En España se tortura impunemente. Las Autoridades lo saben, lo consienten, y dejadme que haga hipótesis, lo alientan como manera efectiva de obtener información en los casos de presunción de delitos de terrorismo. Cuando Martxelo Otamendi, director del clausurado periódico “Euskaldunon Egunkaria” denunció que había sido víctima de torturas y malos tratos durante los cinco días que permaneció incomunicado, como también hicieron los otros detenidos por la misma causa (sospecha de colaboración con banda armada), el Ministro del Interior español, Ángel Acebes, declaró que había dado instrucciones a los servicios jurídicos de su departamento para que interpusieran “todas las acciones legales, denuncias o querellas” contra quienes habían formulado acusaciones de torturas a los detenidos. Irene Khan, Secretaria General de Amnistía Internacional, dirigió entonces una carta al Ministro con relación a dichas declaraciones, en la que exponía que su organización consideraba un acto de irresponsabilidad por parte del Gobierno español negar categóricamente la existencia de tortura y malos tratos durante la detención en régimen de incomunicación y aún más, amenazar con acciones legales a aquellos que hagan “falsas” acusaciones, antes de haber investigado exhaustivamente cada caso.

El Poder Judicial también tiene su parte de responsabilidad. No me parece mal que Garzón se ocupe en perseguir a asesinos y torturadores latinoamericanos, pero este afán justiciero allende los mares se corresponde mal con el caso omiso que ha venido haciendo el mismo magistrado a los centenares de denuncias por tortura que han llegado a su juzgado.

Los ciudadanos españoles tenemos la obligación de exigir a los Poderes Legislativo, Ejecutivo y Judicial, que hagan todos los esfuerzos por erradicar este tipo de conductas torturadoras, crueles y vejatorias.

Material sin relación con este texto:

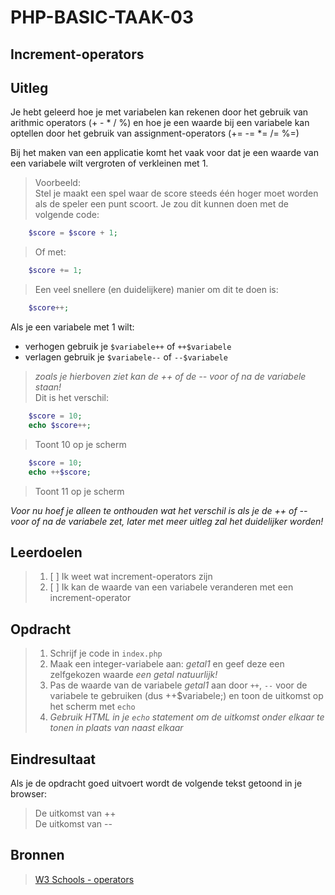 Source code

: # PHP-BASIC-TAAK-03
## Increment-operators
## Uitleg
Je hebt geleerd hoe je met variabelen kan rekenen door het gebruik van arithmic operators (+ - * / %) en hoe je een waarde bij een variabele kan optellen door het gebruik van assignment-operators (+= -= *= /= %=)

Bij het maken van een applicatie komt het vaak voor dat je een waarde van een variabele wilt vergroten of verkleinen met 1.

>Voorbeeld:  
Stel je maakt een spel waar de score steeds één hoger moet worden als de speler een punt scoort. Je zou dit kunnen doen met de volgende code:
```php
    $score = $score + 1;
```
>Of met:
```php
    $score += 1;
```
>Een veel snellere (en duidelijkere) manier om dit te doen is:
```php
    $score++;
```
>
Als je een variabele met 1 wilt:
* verhogen gebruik je `$variabele++` of `++$variabele`
* verlagen gebruik je `$variabele--` of `--$variabele`

>_zoals je hierboven ziet kan de ++ of de -- voor of na de variabele staan!_  
>Dit is het verschil:
```php
    $score = 10;
    echo $score++;
```
> Toont 10 op je scherm
>
```php
    $score = 10;
    echo ++$score;
```
> Toont 11 op je scherm
>
_Voor nu hoef je alleen te onthouden wat het verschil is als je de ++ of -- voor of na de variabele zet, later met meer uitleg zal het duidelijker worden!_

>
## Leerdoelen
>1. [ ] Ik weet wat increment-operators zijn
>2. [ ] Ik kan de waarde van een variabele veranderen met een increment-operator

## Opdracht
>1. Schrijf je code in `index.php`
>2. Maak een integer-variabele aan: _getal1_ en geef deze een zelfgekozen waarde _een getal natuurlijk!_
>3. Pas de waarde van de variabele _getal1_ aan door `++`, `--`  voor de variabele te gebruiken (dus ++$variabele;) en toon de uitkomst op het scherm met `echo`
>4. _Gebruik HTML in je `echo` statement om de uitkomst onder elkaar te tonen in plaats van naast elkaar_

## Eindresultaat
Als je de opdracht goed uitvoert wordt de volgende tekst getoond in je browser: 
>De uitkomst van ++  
>De uitkomst van --   


## Bronnen
>[W3 Schools - operators](https://www.w3schools.com/php/php_operators.asp)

Hay cosas que podemos hacer. La ONG Grupo Contra la Tortura en Euskal Herria lleva años haciendo lo que puede por luchar contra esta infame práctica. Podéis firmar vuestra conformidad con un informe elaborado por esta organización en http://www.stoptortura.com/9puntuakC.php.

Aunque siempre seremos minoría los que no demos nuestro consentimiento a esta brutalidad. La barbarie se ha instalado en el sistema. Desde los tiempos de la Inquisición (y seguramente antes), no ha habido un solo momento histórico en este país en el que no se torturase más o menos habitualmente.